Существует много повестей, фильмов, стихов о ностальгии солдата, возвращенного к мирной жизни. Гудзенко об этом не писал, но о чем бы он ни писал, в его стихах ностальгия фронтовика. Внешне все выглядело хорошо: он нашел счастье или его иллюзию, громко говорил, часто улыбался, ездил по стране, много работал, слыл примерным оптимистом. (Я вспоминаю его юношеское признание: «Вечные спутники счастья - сорок сомнений и грусть».) Как-то мимоходом он сказал мне: «Я научился писать, а пишу хуже. Впрочем, это понятно…» Я не возразил, а может быть, он ждал возражений, не знаю.
Он казался здоровым, возмужал, даже потяжелел. В 1946 году он писал:
Мы не от старости умрем,-
от старых ран умрем.
Так разливай по кружкам ром,
трофейный рыжий ром!
Это напоминало обычную армейскую песенку. А в 1952-м мне рассказали, что Гудзенко болен - последствия военной контузии, еде-дали трепанацию, врачи не знают, выживет ли он. Я вдруг вспомнил кружку с рыжим ромом…

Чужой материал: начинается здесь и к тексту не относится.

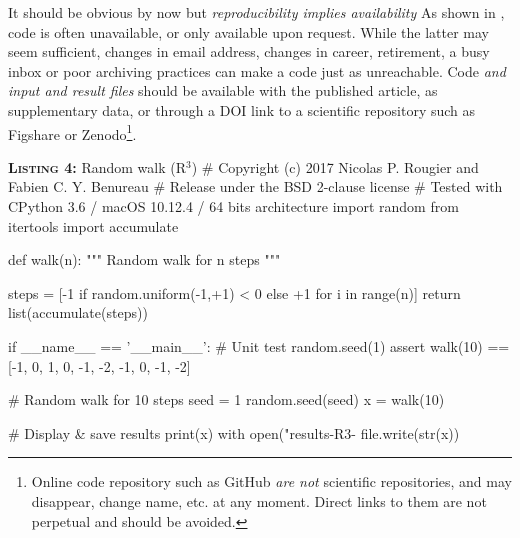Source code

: \documentclass[a4paper,11pt]{article}
\begin{document}
It should be obvious by now but \emph{reproducibility implies availability} As shown in \citep{Collberg:2016}, code is often unavailable, or only available upon request. While the latter may seem sufficient, changes in email address, changes in career, retirement, a busy inbox or poor archiving practices can make a code just as unreachable. Code \emph{and input and result files} should be available with the published article, as supplementary data, or through a DOI link to a scientific repository such as Figshare or Zenodo\footnote{Online code repository such as GitHub \emph{are not} scientific repositories, and may disappear, change name, etc. at any moment. Direct links to them are not perpetual and should be avoided.}.\\


 
\begin{code}{\textbf{\textsc{Listing 4:}} Random walk (R$^3$)}
# Copyright (c) 2017 Nicolas P. Rougier and Fabien C. Y. Benureau
# Release under the BSD 2-clause license
# Tested with CPython 3.6 / macOS 10.12.4 / 64 bits architecture
import random
from itertools import accumulate

def walk(n):
    """ Random walk for n steps """
  
    steps = [-1 if random.uniform(-1,+1) < 0 else +1 for i in range(n)]
    return list(accumulate(steps))

if __name__ == '__main__':
    # Unit test
    random.seed(1)
    assert walk(10) == [-1, 0, 1, 0, -1, -2, -1, 0, -1, -2]

    # Random walk for 10 steps
    seed = 1
    random.seed(seed)
    x = walk(10)
    
    # Display & save results
    print(x)
    with open("results-R3-%
        file.write(str(x))
\end{code}
\end{document}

Борясь со смертью, Гудзенко написал три стихотворения. Он снова набрал высоту, как в ранних стихах 1942 года. Он умирал в родной и далекой провинции, умирал, как умирали его однополчане.
До чего мне жить теперь охота,
будто вновь с войны вернулся я!
За несколько месяцев до болезни он пришел ко мне. Мы долго разговаривали, а разговора не вышло; может быть, потому, что с ним пришел его друг, поэт, может быть, виноват был я; да и время было не очень-то благоприятное для задушевных бесед. Два или три дня спустя он забежал ко мне на минутку, будто бы забыл надписать книгу, постоял, поулыбался и, уже прощаясь, сказал; «Многое не так получилось… Но мы еще увидимся, поговорим…» Больше я его не видел.